In order to ascertain whether mortality had an impact on overall AF-related healthcare costs, average annual cost per patient by age and for each health or care home sector was estimated for patients who were alive and those who were dead at the end of the 5-year follow-up period. The two econometric models (Equation IV and V, please see online online supplementary equation IV and V) followed the same structure of the model described in the previous section and used for the main analysis; however, those models were not adjusted for mortality.

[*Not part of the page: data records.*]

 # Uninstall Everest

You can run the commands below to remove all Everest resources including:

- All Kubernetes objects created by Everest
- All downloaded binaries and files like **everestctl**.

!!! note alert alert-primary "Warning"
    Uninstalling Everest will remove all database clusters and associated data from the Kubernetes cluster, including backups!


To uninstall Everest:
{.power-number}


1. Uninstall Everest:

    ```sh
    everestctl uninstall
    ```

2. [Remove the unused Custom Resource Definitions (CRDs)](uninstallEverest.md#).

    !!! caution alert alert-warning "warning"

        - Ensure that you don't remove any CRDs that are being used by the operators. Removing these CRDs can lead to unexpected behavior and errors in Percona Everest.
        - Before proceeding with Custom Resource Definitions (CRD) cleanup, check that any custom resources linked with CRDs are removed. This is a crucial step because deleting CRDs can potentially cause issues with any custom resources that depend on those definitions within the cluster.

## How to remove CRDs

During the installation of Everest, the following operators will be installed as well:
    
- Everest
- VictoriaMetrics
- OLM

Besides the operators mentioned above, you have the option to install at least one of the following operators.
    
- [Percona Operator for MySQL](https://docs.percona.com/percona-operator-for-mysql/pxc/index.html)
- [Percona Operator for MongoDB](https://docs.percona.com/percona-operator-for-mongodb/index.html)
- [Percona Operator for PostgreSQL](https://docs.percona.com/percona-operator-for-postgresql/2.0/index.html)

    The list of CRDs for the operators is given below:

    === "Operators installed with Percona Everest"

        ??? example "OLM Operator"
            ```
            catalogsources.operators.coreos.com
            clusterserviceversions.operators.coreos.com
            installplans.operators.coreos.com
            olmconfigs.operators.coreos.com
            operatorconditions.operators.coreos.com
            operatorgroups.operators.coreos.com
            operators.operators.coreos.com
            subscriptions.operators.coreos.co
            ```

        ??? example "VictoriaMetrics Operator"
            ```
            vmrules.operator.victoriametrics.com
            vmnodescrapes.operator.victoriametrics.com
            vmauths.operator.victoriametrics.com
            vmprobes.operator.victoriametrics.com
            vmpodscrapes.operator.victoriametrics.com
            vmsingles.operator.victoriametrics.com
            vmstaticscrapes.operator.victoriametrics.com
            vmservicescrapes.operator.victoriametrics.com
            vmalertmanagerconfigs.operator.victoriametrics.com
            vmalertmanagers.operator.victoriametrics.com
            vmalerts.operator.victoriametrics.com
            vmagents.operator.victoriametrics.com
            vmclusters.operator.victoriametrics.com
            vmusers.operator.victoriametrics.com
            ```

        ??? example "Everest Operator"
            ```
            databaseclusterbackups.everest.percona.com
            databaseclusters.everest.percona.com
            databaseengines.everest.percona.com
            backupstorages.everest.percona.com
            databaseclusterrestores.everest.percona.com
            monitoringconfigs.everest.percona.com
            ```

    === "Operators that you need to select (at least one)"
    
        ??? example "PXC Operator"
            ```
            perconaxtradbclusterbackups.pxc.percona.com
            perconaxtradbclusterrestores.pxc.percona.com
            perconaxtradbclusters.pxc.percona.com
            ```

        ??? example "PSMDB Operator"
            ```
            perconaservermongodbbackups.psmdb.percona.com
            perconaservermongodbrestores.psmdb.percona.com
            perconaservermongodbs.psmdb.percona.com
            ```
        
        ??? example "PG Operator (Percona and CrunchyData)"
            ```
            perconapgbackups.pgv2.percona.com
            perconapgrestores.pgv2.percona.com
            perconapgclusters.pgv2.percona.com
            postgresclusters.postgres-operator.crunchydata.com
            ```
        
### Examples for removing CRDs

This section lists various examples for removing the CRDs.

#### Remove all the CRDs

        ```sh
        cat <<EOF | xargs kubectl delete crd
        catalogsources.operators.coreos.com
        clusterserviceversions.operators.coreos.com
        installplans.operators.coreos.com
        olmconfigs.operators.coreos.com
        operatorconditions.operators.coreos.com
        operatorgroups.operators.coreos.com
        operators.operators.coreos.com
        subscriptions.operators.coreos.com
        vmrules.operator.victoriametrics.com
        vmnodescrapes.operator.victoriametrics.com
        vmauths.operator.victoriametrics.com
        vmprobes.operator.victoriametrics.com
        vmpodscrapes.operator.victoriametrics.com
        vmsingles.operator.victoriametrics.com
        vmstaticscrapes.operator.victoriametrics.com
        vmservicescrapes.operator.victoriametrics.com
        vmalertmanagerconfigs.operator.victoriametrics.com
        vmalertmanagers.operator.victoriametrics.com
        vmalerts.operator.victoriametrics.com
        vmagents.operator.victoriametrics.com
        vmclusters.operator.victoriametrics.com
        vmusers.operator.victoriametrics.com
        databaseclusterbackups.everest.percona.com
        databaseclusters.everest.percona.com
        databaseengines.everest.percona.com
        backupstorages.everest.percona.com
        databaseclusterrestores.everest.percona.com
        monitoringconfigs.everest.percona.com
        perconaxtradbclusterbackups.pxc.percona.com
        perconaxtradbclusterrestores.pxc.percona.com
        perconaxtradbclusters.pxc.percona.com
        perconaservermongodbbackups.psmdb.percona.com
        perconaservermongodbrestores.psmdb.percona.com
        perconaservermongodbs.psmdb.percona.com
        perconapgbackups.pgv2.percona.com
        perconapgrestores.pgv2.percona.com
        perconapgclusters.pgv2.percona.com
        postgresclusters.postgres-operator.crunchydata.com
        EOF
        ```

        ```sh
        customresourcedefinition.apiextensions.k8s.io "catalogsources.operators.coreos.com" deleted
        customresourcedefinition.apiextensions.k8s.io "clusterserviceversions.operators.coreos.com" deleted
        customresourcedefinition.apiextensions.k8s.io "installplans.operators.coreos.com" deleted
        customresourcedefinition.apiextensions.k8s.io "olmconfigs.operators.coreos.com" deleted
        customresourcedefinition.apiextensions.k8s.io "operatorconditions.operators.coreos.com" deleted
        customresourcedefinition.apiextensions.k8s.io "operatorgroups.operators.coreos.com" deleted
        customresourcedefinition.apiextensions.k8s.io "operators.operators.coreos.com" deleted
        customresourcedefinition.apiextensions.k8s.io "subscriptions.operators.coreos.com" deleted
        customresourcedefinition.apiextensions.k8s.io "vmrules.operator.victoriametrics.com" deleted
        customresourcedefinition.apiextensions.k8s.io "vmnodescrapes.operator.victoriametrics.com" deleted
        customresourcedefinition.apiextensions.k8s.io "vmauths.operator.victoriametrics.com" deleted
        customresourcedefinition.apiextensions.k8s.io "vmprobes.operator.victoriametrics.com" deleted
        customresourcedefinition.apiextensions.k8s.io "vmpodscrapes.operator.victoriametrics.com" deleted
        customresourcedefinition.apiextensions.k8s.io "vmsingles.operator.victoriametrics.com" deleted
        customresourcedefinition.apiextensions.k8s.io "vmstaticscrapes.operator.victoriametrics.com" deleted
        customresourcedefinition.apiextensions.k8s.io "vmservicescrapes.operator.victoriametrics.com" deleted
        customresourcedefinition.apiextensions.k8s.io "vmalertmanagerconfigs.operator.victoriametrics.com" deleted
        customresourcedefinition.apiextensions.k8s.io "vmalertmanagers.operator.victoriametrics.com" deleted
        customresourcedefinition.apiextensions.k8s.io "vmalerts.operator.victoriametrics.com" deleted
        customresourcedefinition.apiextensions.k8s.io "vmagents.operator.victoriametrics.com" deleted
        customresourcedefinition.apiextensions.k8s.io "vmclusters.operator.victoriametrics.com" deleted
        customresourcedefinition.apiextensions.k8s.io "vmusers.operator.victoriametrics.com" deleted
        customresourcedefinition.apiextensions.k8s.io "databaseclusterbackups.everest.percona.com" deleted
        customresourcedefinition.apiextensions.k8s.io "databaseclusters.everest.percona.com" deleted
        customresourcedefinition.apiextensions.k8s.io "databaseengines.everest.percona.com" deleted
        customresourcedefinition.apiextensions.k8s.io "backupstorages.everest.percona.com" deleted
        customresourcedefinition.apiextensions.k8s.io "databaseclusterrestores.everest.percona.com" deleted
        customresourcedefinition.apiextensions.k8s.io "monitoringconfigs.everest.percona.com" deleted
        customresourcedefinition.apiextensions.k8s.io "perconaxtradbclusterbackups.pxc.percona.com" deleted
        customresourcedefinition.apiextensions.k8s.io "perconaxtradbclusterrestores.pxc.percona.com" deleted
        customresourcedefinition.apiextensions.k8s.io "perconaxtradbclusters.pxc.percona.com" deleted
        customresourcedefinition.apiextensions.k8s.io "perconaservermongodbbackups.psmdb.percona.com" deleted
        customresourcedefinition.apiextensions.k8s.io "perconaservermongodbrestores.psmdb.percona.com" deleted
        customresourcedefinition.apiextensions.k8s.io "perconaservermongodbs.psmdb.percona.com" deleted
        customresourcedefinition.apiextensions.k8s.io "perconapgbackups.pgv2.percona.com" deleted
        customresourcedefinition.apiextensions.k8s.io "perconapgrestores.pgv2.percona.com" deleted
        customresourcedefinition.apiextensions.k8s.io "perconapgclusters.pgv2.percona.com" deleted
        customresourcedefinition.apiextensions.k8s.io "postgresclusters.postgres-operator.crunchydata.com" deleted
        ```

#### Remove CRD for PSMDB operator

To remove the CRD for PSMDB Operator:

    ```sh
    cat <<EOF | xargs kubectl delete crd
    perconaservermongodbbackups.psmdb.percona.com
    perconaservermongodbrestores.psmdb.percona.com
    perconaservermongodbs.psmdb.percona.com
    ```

Patients and public involvement

There was no patients or public involvement.

Results

Cohort characteristics

Of the 278 286 patients with AF with a mean age of 74 years (SD 12.5), the majority were identified in the two largest urban health board areas (Greater Glasgow and Clyde and Lothian), accounting for 22.2% and 14.8%, respectively. This is also reflected in our categorisation of geographical areas, where large urban represented 38.4% and other urban areas represented 29.7% of the total AF cohort. Greater proportion of patients live in areas belonging to the most deprived quintile compared with those living in the least deprived areas—SIMD quintile 1 and quintile 5 representing 22.5% and 16.6% of the AF cohort, respectively (table 1).

Table 1.

Baseline characteristics of patients with AF

Characteristics N (%)
Number of patients 278 286
Mean age at first admission* (SD)** (range) 74* (12.5)** (0–108)
Sex
 Male 139 928 (50.3)
 Female 138 358 (49.7)
Health boards
 Greater Glasgow and
Clyde
61 822 (22.2)
 Lothian 41 169 (14.8)
 Lanarkshire 31 049 (11.2)
 Grampian 25 728 (9.3)
 Ayrshire and Arran 22 003 (7.9)
 Tayside 25 003 (9.0)
 Fife 17 954 (6.5)
 Highland 18 929 (6.9)
 Forth Valley 13 664 (4.9)
 Dumfries and Galloway 9798 (3.5)
 Borders 7222 (2.6)
 Western Isles 1868 (0.7)
 Shetland 1036 (0.4)
 Orkney 1041 (0.4)
Geography
 Large/urban 106 868 (38.4)
 Other/urban 82 601 (29.7)
 Accessible small towns 24 938 (9.0)
 Remote small towns 8272 (3.0)
 Very remote small towns 3828 (1.4)
 Accessible rural 30 826 (11.1)
 Remote rural 10 371 (3.7)
 Very remote rural 10 087 (3.6)
SIMD quintile
 1 62 730 (22.5)
 2 62 632 (22.5)
 3 55 943 (20.1)
 4 50 691 (18.2)
 5 46 279 (16.6)
Comorbidity
 No comorbidity 40 502 (14.6)
 1 comorbidity 53 651 (19.3)
 >1 comorbidities 184 133 (66.2)
Re-hospitalised (any condition) 179 494 (64.5)
Admitted to care home 7235 (2.6)
Mortality
 Alive 204 690 (73.6)
 Dead 73 596 (26.4)

SIMD, Scottish Index of Multiple Deprivation.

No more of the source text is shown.